▶ **PROMPT**
Keep only those lines of the records that include the string "https".

=== Begin Enclosure ===

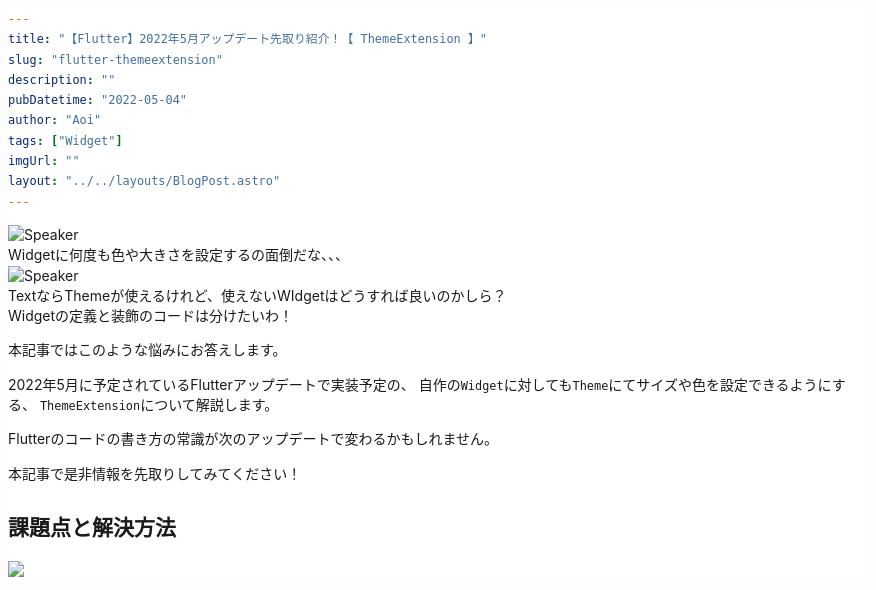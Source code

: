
 ```yaml
---
title: "【Flutter】2022年5月アップデート先取り紹介！【 ThemeExtension 】"
slug: "flutter-themeextension"
description: ""
pubDatetime: "2022-05-04"
author: "Aoi"
tags: ["Widget"]
imgUrl: ""
layout: "../../layouts/BlogPost.astro"
---
```


<div class="speech-bubble-container">
  <div class="speech-bubble-avatar">
    <img src="https://blog.flutteruniv.com/wp-content/themes/cocoon-master/images/ojisan.png" alt="Speaker" />
  </div>
  <div class="speech-bubble">
    <div class="speech-bubble-content">
      Widgetに何度も色や大きさを設定するの面倒だな、、、
    </div>
    <div class="speech-bubble-arrow arrow-left"></div>
  </div>
</div>

<div class="speech-bubble-container">
  <div class="speech-bubble-avatar">
    <img src="https://blog.flutteruniv.com/wp-content/themes/cocoon-master/images/obasan.png" alt="Speaker" />
  </div>
  <div class="speech-bubble">
    <div class="speech-bubble-content">
      TextならThemeが使えるけれど、使えないWIdgetはどうすれば良いのかしら？
    </div>
    <div class="speech-bubble-arrow arrow-left"></div>
  </div>
</div>
Widgetの定義と装飾のコードは分けたいわ！

本記事ではこのような悩みにお答えします。

2022年5月に予定されているFlutterアップデートで実装予定の、
自作の`Widget`に対しても`Theme`にてサイズや色を設定できるようにする、
`ThemeExtension`について解説します。

Flutterのコードの書き方の常識が次のアップデートで変わるかもしれません。

本記事で是非情報を先取りしてみてください！

## 課題点と解決方法

![](http://blog.flutteruniv.com/wp-content/uploads/2022/02/コーディング男性.jpeg)
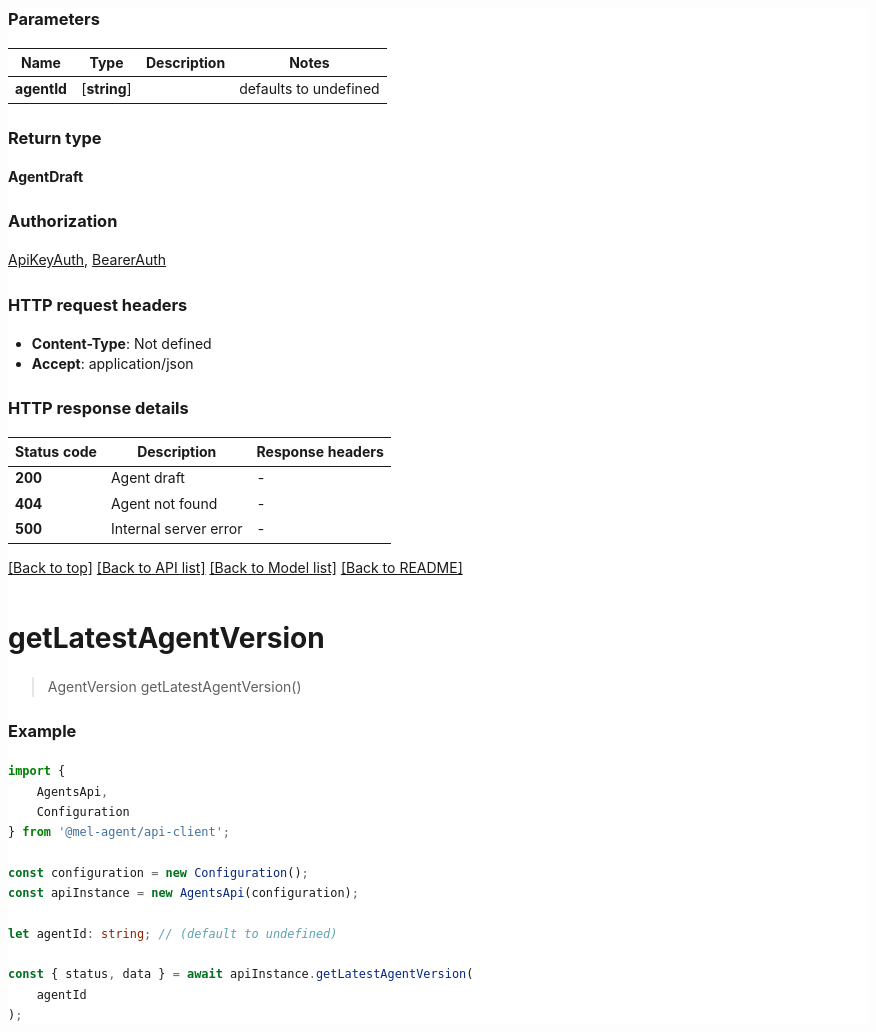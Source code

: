 ### Parameters

|Name | Type | Description  | Notes|
|------------- | ------------- | ------------- | -------------|
| **agentId** | [**string**] |  | defaults to undefined|


### Return type

**AgentDraft**

### Authorization

[ApiKeyAuth](../README.md#ApiKeyAuth), [BearerAuth](../README.md#BearerAuth)

### HTTP request headers

 - **Content-Type**: Not defined
 - **Accept**: application/json


### HTTP response details
| Status code | Description | Response headers |
|-------------|-------------|------------------|
|**200** | Agent draft |  -  |
|**404** | Agent not found |  -  |
|**500** | Internal server error |  -  |

[[Back to top]](#) [[Back to API list]](../README.md#documentation-for-api-endpoints) [[Back to Model list]](../README.md#documentation-for-models) [[Back to README]](../README.md)

# **getLatestAgentVersion**
> AgentVersion getLatestAgentVersion()


### Example

```typescript
import {
    AgentsApi,
    Configuration
} from '@mel-agent/api-client';

const configuration = new Configuration();
const apiInstance = new AgentsApi(configuration);

let agentId: string; // (default to undefined)

const { status, data } = await apiInstance.getLatestAgentVersion(
    agentId
);
```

=== End Enclosure ===

▶ **ANSWER FOR THE TASK**
    <img src="https://blog.flutteruniv.com/wp-content/themes/cocoon-master/images/ojisan.png" alt="Speaker" />
    <img src="https://blog.flutteruniv.com/wp-content/themes/cocoon-master/images/obasan.png" alt="Speaker" />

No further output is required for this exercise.